Diaz leaned close to Marphissa and spoke in a very low voice. “What is our plan, Kommodor?”
“Right now, I am praying for a miracle,” she murmured in reply. “Captain Bradamont taught me how to do that.”
Kapitan Diaz hesitated, licking his lips nervously. “Kommodor, Captain Bradamont has also instructed me. She told me that the situation is never hopeless as long as you can still move or fight.”
“I agree. But I am not seeing any alternative at this point to moving until we are caught by Vengeance, then fighting until we are destroyed. Help me find an alternative, Kapitan. We have fifteen hours until we are within range of the battle cruiser’s weapons.” Marphissa nodded to herself. “And if that happens, I intend engaging Vengeance and inflicting so much damage that Imallye’s battle cruiser will pose no threat to anyone afterward. Manticore will be destroyed, but Imallye will deeply regret the price of her victory.”
Diaz nodded as well. “Yes, Kommodor. My ship will not fail you.”
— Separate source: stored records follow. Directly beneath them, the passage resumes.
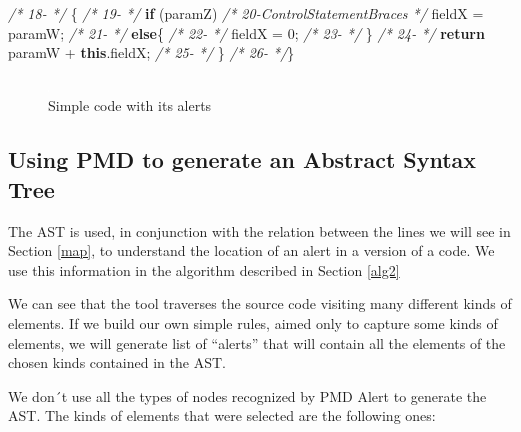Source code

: \documentclass[
]{article}
\newenvironment{Shaded}{\begin{snugshade}}{\end{snugshade}}
\newcommand{\CommentTok}[1]{\textcolor[rgb]{0.56,0.35,0.01}{\textit{#1}}}
\newcommand{\DecValTok}[1]{\textcolor[rgb]{0.00,0.00,0.81}{#1}}
\newcommand{\FunctionTok}[1]{\textcolor[rgb]{0.00,0.00,0.00}{#1}}
\newcommand{\KeywordTok}[1]{\textcolor[rgb]{0.13,0.29,0.53}{\textbf{#1}}}
\newcommand{\NormalTok}[1]{#1}
\begin{document}
\begin{Shaded}
\begin{Highlighting}[]
\CommentTok{/* 18-                                   */}\NormalTok{    \{}
\CommentTok{/* 19-                                   */}        \KeywordTok{if}\NormalTok{ (paramZ)}
\CommentTok{/* 20-ControlStatementBraces             */}\NormalTok{            fieldX = paramW;}
\CommentTok{/* 21-                                   */}        \KeywordTok{else}\NormalTok{\{}
\CommentTok{/* 22-                                   */}\NormalTok{            fieldX = }\DecValTok{0}\NormalTok{;}
\CommentTok{/* 23-                                   */}\NormalTok{     \}}
\CommentTok{/* 24-                                   */}        \KeywordTok{return}\NormalTok{ paramW + }\KeywordTok{this}\NormalTok{.}\FunctionTok{fieldX}\NormalTok{;}
\CommentTok{/* 25-                                   */}\NormalTok{     \}}
\CommentTok{/* 26-                                   */}\NormalTok{\}  }
\end{Highlighting}
\end{Shaded}

\normalsize

\begin{figure}
\centering
\includegraphics{figures/fake.png}
\caption{Simple code with its alerts \label{simple_code}}
\end{figure}

\subsection{Using PMD to generate an Abstract Syntax Tree }\label{ast}

The AST is used, in conjunction with the relation between the lines we
will see in Section \ref{map}, to understand the location of an alert in
a version of a code. We use this information in the algorithm described
in Section \ref{alg2}

We can see that the tool traverses the source code visiting many
different kinds of elements. If we build our own simple rules, aimed
only to capture some kinds of elements, we will generate list of
``alerts'' that will contain all the elements of the chosen kinds
contained in the AST.

\newpage

We don´t use all the types of nodes recognized by PMD Alert to generate
the AST. The kinds of elements that were selected are the following
ones:
\end{document}
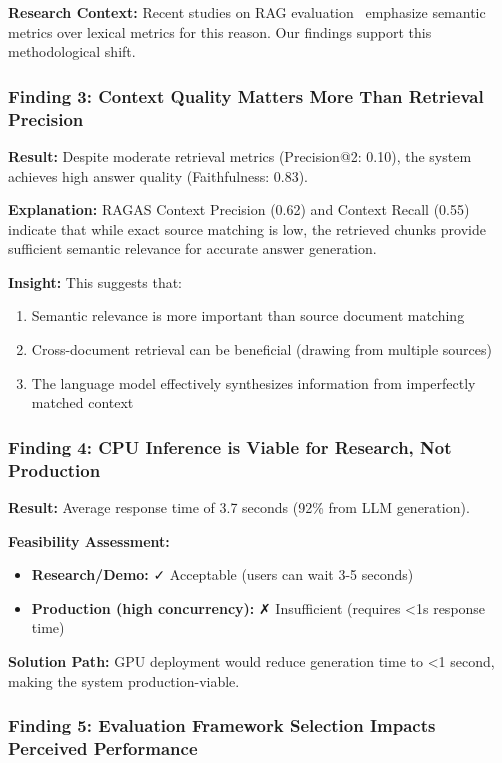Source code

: \textbf{Research Context:} Recent studies on RAG evaluation~\cite{es2023ragas,chen2023benchmarking} emphasize semantic metrics over lexical metrics for this reason. Our findings support this methodological shift.

\subsubsection{Finding 3: Context Quality Matters More Than Retrieval Precision}

\textbf{Result:} Despite moderate retrieval metrics (Precision@2: 0.10), the system achieves high answer quality (Faithfulness: 0.83).

\textbf{Explanation:} RAGAS Context Precision (0.62) and Context Recall (0.55) indicate that while exact source matching is low, the retrieved chunks provide sufficient semantic relevance for accurate answer generation.

\textbf{Insight:} This suggests that:
\begin{enumerate}
    \item Semantic relevance is more important than source document matching
    \item Cross-document retrieval can be beneficial (drawing from multiple sources)
    \item The language model effectively synthesizes information from imperfectly matched context
\end{enumerate}

\subsubsection{Finding 4: CPU Inference is Viable for Research, Not Production}

\textbf{Result:} Average response time of 3.7 seconds (92\% from LLM generation).

\textbf{Feasibility Assessment:}
\begin{itemize}
    \item \textbf{Research/Demo:} ✓ Acceptable (users can wait 3-5 seconds)
    \item \textbf{Production (high concurrency):} ✗ Insufficient (requires <1s response time)
\end{itemize}

\textbf{Solution Path:} GPU deployment would reduce generation time to <1 second, making the system production-viable.

\subsubsection{Finding 5: Evaluation Framework Selection Impacts Perceived Performance}

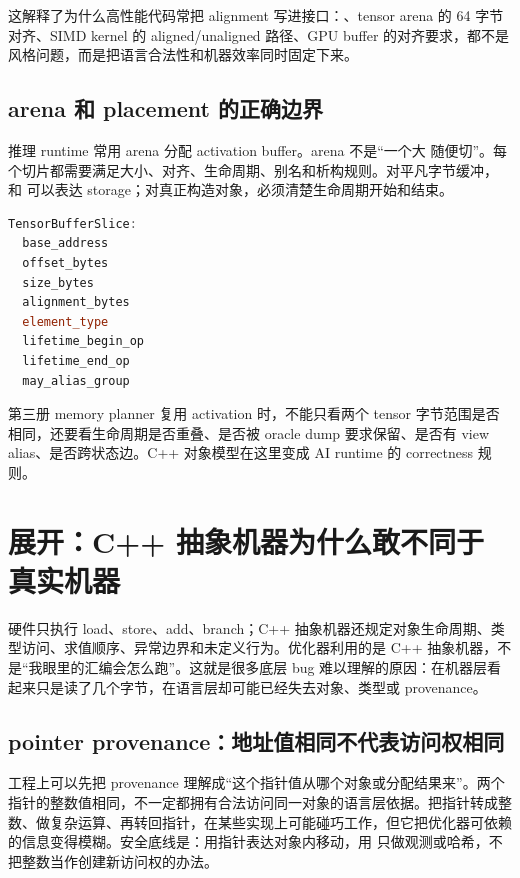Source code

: 这解释了为什么高性能代码常把 alignment 写进接口：、tensor arena 的 64 字节对齐、SIMD kernel 的 aligned/unaligned 路径、GPU buffer 的对齐要求，都不是风格问题，而是把语言合法性和机器效率同时固定下来。

\subsection{arena 和 placement 的正确边界}

推理 runtime 常用 arena 分配 activation buffer。arena 不是“一个大  随便切”。每个切片都需要满足大小、对齐、生命周期、别名和析构规则。对平凡字节缓冲， 和  可以表达 storage；对真正构造对象，必须清楚生命周期开始和结束。

\begin{lstlisting}[language=C++,caption={arena 设计要记录的不只是 offset}]
TensorBufferSlice:
  base_address
  offset_bytes
  size_bytes
  alignment_bytes
  element_type
  lifetime_begin_op
  lifetime_end_op
  may_alias_group
\end{lstlisting}

第三册 memory planner 复用 activation 时，不能只看两个 tensor 字节范围是否相同，还要看生命周期是否重叠、是否被 oracle dump 要求保留、是否有 view alias、是否跨状态边。C++ 对象模型在这里变成 AI runtime 的 correctness 规则。

\section{展开：C++ 抽象机器为什么敢不同于真实机器}

硬件只执行 load、store、add、branch；C++ 抽象机器还规定对象生命周期、类型访问、求值顺序、异常边界和未定义行为。优化器利用的是 C++ 抽象机器，不是“我眼里的汇编会怎么跑”。这就是很多底层 bug 难以理解的原因：在机器层看起来只是读了几个字节，在语言层却可能已经失去对象、类型或 provenance。

\subsection{pointer provenance：地址值相同不代表访问权相同}

工程上可以先把 provenance 理解成“这个指针值从哪个对象或分配结果来”。两个指针的整数值相同，不一定都拥有合法访问同一对象的语言层依据。把指针转成整数、做复杂运算、再转回指针，在某些实现上可能碰巧工作，但它把优化器可依赖的信息变得模糊。安全底线是：用指针表达对象内移动，用  只做观测或哈希，不把整数当作创建新访问权的办法。

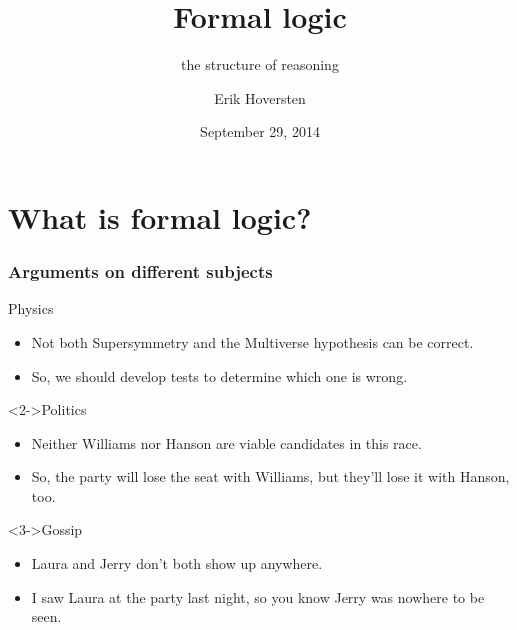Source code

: \documentclass[10pt,letterpaper,xcolor=dvipsnames]{beamer}
\title{Formal logic}
\subtitle{the structure of reasoning}
\author[Hoversten]{Erik Hoversten}
\institute[lrp-f14]{Logic, reason, and persuasion: fall 2014 \\ Rutgers University}
\date[09/29/2014]{September 29, 2014}
\begin{document}
\begin{frame}
\titlepage
\end{frame}

\section{What is formal logic?}

\begin{frame}
\frametitle{Arguments on different subjects}

\begin{block}{Physics}
  \begin{itemize}
    \item Not both Supersymmetry and the Multiverse hypothesis can be correct.
    \item So, we should develop tests to determine which one is wrong.
  \end{itemize}
\end{block}

\begin{block}<2->{Politics}
  \begin{itemize}
    \item Neither Williams nor Hanson are viable candidates in this race.
    \item So, the party will lose the seat with Williams, but they'll lose it with Hanson, too.
  \end{itemize}
\end{block}

\begin{block}<3->{Gossip}
  \begin{itemize}
    \item Laura and Jerry don't both show up anywhere.
    \item I saw Laura at the party last night, so you know Jerry was nowhere to be seen.
  \end{itemize}
\end{block}

\end{frame}
\end{document}
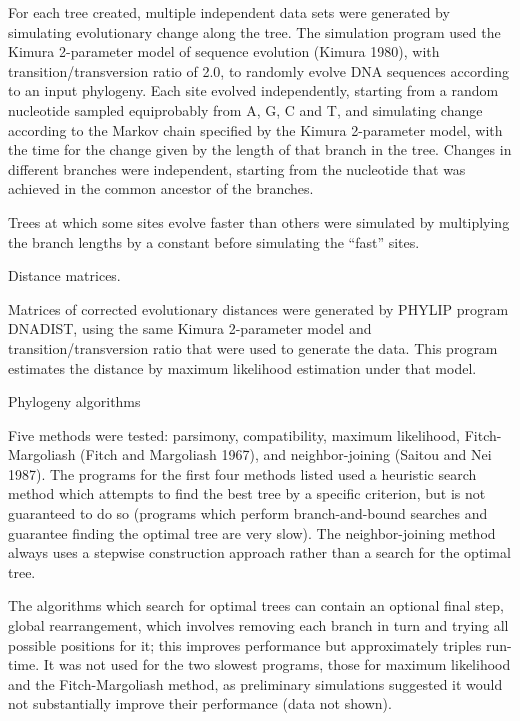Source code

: 	For each tree created, multiple independent data sets were 
generated by simulating evolutionary change along the tree.
The simulation program used the Kimura 2-parameter model of 
sequence evolution (Kimura 1980), with transition/transversion 
ratio of 2.0, to randomly evolve DNA sequences according to an input 
phylogeny.  Each site evolved independently, starting from a random
nucleotide sampled equiprobably from A, G, C and T, and simulating
change according to the Markov chain specified by the Kimura 2-parameter
model, with the time for the change given by the length of that branch
in the tree.  Changes in different branches were independent, starting
from the nucleotide that was achieved in the common ancestor of the
branches.

Trees at which some sites evolve faster than others 
were simulated by multiplying the branch lengths by a constant 
before simulating the ``fast'' sites.
\bigskip

\bigskip

\noindent
Distance matrices.
\bigskip


  Matrices of corrected evolutionary 
distances were generated by PHYLIP program DNADIST, using the 
same Kimura 2-parameter model and transition/transversion ratio 
that were used to generate the data.  This program estimates the
distance by maximum likelihood estimation under that model.
\bigskip

\bigskip

\noindent
Phylogeny algorithms
\bigskip


 Five methods were tested:  parsimony, compatibility, maximum
likelihood, Fitch-Margoliash (Fitch and Margoliash 1967), and
neighbor-joining (Saitou and Nei 1987).  The programs for the first four
methods listed used a
heuristic search method which attempts to find the best tree by a 
specific criterion, but is not guaranteed to do so (programs which 
perform branch-and-bound searches and guarantee finding the 
optimal tree are very slow).  The neighbor-joining method always uses
a stepwise construction approach rather than a search for the optimal tree.

	The algorithms which search for optimal trees can contain an 
optional final step, global rearrangement, which involves removing 
each branch in turn and trying all possible positions for it; this 
improves performance but approximately triples run-time.  It was 
not used for the two slowest programs, those for maximum likelihood and
the Fitch-Margoliash method, as preliminary 
simulations suggested it would not substantially improve their 
performance (data not shown).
Marphissa turned her head to look at him and forced a smile. “Not your ship, nor its commander, nor its crew, have ever failed me, Kapitan Diaz, and I am certain that they never will.” She had let her voice rise in volume so the words carried, wanting the specialists to hear them as well. Word would have already spread through the ship of Manticore’s apparently helpless situation. Anything that would help morale, no matter how little, was important right now.
And Diaz deserved the public praise as well.
He flushed slightly, nodded again, then sat back and began tapping in internal comm connections. “I will speak with all of my officers and senior specialists to let them know that recommendations would be welcome.”
The next several hours passed with increasing slowness, as if relativity had already placed an iron grip of time’s rate of progression on the perceptions of those aboard Manticore. Marphissa had to use a down patch to get some sleep so she would not be exhausted when Vengeance finally caught Manticore. The rest of the time she spent running simulations of different attempts to avoid that intercept, each attempt only succeeding in bringing about the clash a little sooner. After a while, Marphissa abandoned that effort and began gaming out the battle between her heavy cruiser and Vengeance, trying to work out the best possible means of inflicting maximum damage on the battle cruiser before Manticore was destroyed. The results of those simulations were also discouraging, but she worked away at them stubbornly.
“Kommodor?”
Diaz’s voice roused Marphissa from a dark reverie of dying warships. She glanced around the bridge, noticing that everyone was quieter than usual as they contemplated the apparently inevitable, then focused back on Diaz. “Yes, Kapitan?”
“Senior Specialist Beltsios has an idea, Kommodor.”
Marphissa roused herself fully, tapping her controls to bring up a virtual window showing Beltsios. “What do you have, Senior Specialist?”